++++ Data records ++++
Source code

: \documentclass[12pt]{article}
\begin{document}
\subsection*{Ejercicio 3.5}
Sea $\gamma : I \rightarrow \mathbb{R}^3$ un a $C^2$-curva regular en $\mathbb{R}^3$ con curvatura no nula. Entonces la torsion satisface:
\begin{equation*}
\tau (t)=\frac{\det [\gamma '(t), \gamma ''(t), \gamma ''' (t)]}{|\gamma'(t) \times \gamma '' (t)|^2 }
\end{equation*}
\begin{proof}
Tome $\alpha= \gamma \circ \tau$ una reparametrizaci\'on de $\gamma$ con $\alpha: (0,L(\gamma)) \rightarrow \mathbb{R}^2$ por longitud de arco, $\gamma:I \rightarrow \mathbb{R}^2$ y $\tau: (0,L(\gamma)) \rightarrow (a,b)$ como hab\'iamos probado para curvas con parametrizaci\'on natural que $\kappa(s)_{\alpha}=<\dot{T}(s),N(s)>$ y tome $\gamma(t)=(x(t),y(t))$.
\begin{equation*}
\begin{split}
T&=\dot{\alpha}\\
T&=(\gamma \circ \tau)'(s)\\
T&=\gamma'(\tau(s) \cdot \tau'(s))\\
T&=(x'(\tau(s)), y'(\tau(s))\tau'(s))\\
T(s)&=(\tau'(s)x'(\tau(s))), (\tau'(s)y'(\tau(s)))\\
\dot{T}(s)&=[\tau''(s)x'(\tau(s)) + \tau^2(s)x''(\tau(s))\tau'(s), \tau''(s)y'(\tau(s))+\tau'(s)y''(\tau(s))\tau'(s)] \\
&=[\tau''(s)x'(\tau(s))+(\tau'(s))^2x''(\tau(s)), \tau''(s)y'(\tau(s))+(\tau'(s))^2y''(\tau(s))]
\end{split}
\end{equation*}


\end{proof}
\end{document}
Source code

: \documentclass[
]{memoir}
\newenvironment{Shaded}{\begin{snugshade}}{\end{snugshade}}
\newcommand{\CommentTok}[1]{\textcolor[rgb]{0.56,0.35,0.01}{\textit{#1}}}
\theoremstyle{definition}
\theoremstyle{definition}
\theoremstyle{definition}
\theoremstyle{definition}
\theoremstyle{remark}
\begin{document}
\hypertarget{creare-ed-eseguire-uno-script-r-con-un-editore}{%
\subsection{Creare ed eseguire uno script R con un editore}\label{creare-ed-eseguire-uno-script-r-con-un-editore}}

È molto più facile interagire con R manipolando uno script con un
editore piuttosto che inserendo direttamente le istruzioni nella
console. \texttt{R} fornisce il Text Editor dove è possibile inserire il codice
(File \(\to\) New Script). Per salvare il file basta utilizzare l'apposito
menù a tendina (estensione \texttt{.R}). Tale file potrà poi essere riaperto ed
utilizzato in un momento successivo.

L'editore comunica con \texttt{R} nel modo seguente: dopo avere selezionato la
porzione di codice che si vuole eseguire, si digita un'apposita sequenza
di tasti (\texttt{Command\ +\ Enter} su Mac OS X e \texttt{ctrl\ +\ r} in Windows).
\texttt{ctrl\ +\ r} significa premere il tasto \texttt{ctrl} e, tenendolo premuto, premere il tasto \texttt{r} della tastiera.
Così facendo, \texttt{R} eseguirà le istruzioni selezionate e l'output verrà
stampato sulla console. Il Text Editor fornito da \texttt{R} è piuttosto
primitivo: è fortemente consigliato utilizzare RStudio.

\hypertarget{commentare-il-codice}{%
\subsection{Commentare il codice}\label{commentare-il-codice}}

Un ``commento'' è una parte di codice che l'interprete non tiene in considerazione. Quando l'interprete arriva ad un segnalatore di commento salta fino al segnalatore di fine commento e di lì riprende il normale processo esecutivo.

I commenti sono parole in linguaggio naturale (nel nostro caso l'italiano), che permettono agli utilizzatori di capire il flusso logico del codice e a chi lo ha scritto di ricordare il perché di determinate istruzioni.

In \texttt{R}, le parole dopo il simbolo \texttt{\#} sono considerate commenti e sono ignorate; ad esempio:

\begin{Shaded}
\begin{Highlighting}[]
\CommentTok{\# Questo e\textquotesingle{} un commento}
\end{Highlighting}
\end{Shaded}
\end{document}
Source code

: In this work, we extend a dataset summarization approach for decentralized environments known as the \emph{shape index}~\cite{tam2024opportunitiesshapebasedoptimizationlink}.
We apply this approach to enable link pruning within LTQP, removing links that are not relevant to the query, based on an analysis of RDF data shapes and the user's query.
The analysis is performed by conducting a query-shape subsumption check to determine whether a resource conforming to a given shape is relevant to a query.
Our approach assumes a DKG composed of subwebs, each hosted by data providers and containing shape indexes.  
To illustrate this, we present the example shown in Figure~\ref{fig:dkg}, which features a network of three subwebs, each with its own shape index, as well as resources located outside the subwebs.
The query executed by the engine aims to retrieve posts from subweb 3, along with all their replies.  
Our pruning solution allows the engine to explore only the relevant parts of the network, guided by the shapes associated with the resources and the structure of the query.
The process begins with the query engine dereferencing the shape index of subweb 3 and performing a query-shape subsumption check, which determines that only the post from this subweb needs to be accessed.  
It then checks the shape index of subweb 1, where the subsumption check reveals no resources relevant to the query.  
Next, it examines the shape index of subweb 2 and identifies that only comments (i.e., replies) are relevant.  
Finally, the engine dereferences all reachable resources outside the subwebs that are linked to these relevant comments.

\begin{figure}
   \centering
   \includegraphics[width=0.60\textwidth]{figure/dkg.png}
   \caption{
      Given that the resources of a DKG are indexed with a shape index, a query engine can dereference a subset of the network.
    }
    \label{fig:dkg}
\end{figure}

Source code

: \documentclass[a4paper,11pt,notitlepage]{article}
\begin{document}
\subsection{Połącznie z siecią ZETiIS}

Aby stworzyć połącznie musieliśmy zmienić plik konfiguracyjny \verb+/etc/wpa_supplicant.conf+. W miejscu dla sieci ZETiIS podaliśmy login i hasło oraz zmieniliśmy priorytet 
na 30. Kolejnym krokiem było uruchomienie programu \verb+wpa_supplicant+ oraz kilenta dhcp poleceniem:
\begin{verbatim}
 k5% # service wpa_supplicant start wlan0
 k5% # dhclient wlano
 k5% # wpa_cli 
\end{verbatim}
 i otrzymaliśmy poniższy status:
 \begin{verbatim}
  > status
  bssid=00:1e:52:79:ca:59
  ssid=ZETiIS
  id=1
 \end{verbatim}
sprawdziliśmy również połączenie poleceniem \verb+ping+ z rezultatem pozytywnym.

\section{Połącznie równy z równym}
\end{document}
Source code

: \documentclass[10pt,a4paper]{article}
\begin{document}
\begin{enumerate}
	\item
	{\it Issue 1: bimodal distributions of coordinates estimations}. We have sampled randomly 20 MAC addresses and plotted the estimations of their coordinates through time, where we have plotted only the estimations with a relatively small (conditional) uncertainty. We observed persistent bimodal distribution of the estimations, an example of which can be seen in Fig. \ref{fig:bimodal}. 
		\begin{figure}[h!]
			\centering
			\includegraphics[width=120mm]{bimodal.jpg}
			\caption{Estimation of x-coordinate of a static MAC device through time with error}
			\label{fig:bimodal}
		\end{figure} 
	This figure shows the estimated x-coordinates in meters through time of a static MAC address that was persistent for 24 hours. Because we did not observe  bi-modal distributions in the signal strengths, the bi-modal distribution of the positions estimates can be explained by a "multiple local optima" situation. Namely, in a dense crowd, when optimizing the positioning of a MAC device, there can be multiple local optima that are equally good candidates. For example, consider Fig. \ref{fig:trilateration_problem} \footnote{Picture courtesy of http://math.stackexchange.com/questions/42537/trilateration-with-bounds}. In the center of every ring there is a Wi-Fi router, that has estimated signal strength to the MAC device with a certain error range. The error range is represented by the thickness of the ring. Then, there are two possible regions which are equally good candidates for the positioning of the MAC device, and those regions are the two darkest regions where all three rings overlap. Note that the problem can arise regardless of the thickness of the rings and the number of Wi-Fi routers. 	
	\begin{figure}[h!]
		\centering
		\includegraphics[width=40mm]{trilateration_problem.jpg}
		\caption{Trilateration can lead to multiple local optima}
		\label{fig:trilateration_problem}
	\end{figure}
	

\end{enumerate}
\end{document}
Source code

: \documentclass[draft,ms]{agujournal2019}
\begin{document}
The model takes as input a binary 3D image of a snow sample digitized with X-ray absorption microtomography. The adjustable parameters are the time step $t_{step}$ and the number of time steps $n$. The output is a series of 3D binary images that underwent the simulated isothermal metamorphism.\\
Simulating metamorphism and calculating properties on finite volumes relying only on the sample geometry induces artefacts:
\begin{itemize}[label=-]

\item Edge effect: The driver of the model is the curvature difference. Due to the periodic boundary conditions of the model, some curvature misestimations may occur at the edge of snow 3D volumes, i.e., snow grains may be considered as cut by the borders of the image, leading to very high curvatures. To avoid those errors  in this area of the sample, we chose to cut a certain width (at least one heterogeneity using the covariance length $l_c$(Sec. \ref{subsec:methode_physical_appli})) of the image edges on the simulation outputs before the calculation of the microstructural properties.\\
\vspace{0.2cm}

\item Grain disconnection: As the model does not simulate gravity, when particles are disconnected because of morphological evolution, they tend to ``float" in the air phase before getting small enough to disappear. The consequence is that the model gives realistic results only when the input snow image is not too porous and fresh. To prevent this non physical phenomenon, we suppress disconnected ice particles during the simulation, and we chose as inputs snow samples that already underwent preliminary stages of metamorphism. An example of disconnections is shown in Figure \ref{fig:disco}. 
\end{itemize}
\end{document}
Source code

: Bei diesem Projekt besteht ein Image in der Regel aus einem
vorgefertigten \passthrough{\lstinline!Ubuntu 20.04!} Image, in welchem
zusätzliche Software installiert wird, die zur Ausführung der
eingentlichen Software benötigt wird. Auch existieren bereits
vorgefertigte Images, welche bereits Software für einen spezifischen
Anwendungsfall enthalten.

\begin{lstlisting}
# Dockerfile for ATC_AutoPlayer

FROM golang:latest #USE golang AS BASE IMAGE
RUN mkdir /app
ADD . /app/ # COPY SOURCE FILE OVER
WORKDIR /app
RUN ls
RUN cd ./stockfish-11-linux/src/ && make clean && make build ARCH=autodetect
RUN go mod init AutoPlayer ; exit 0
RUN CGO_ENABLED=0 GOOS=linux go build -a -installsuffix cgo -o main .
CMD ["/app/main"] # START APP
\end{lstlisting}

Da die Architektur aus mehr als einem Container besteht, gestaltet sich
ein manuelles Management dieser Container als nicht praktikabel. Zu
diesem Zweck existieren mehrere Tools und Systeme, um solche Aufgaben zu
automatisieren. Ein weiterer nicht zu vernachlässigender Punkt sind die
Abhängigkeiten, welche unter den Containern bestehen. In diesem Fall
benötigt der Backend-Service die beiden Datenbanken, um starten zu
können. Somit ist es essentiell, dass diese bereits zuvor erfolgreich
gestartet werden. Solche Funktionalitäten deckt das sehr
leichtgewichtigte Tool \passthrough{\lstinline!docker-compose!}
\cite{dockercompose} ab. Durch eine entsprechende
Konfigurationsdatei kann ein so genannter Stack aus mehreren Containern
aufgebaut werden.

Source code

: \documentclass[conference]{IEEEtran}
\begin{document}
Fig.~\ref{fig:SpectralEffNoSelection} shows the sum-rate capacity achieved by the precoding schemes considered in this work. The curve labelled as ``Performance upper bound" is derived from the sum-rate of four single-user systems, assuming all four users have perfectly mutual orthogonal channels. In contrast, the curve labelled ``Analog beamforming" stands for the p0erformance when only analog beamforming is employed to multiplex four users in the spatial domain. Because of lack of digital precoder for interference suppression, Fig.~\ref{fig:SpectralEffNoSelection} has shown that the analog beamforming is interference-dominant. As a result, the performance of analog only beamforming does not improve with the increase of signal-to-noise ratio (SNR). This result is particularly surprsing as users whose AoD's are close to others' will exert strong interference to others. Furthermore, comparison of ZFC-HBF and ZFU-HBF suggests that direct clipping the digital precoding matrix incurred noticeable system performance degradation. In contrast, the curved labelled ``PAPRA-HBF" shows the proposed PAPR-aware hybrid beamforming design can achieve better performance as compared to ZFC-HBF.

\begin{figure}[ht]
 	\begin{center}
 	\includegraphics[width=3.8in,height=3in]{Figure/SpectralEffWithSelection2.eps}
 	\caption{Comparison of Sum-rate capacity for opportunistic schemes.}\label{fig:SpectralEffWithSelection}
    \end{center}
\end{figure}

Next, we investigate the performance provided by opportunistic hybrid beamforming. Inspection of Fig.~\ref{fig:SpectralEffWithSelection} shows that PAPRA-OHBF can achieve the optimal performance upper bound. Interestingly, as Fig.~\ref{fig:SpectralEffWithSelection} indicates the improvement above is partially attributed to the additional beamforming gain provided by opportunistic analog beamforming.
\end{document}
++++
Problem details: Repeat the entries above verbatim, but only from the line that has "zusätzliche Software installiert" down to the line that has "diesem Zweck existieren", inclusive.

Output for this task:
zusätzliche Software installiert wird, die zur Ausführung der
eingentlichen Software benötigt wird. Auch existieren bereits
vorgefertigte Images, welche bereits Software für einen spezifischen
Anwendungsfall enthalten.

\begin{lstlisting}
# Dockerfile for ATC_AutoPlayer

FROM golang:latest #USE golang AS BASE IMAGE
RUN mkdir /app
ADD . /app/ # COPY SOURCE FILE OVER
WORKDIR /app
RUN ls
RUN cd ./stockfish-11-linux/src/ && make clean && make build ARCH=autodetect
RUN go mod init AutoPlayer ; exit 0
RUN CGO_ENABLED=0 GOOS=linux go build -a -installsuffix cgo -o main .
CMD ["/app/main"] # START APP
\end{lstlisting}

Da die Architektur aus mehr als einem Container besteht, gestaltet sich
ein manuelles Management dieser Container als nicht praktikabel. Zu
diesem Zweck existieren mehrere Tools und Systeme, um solche Aufgaben zu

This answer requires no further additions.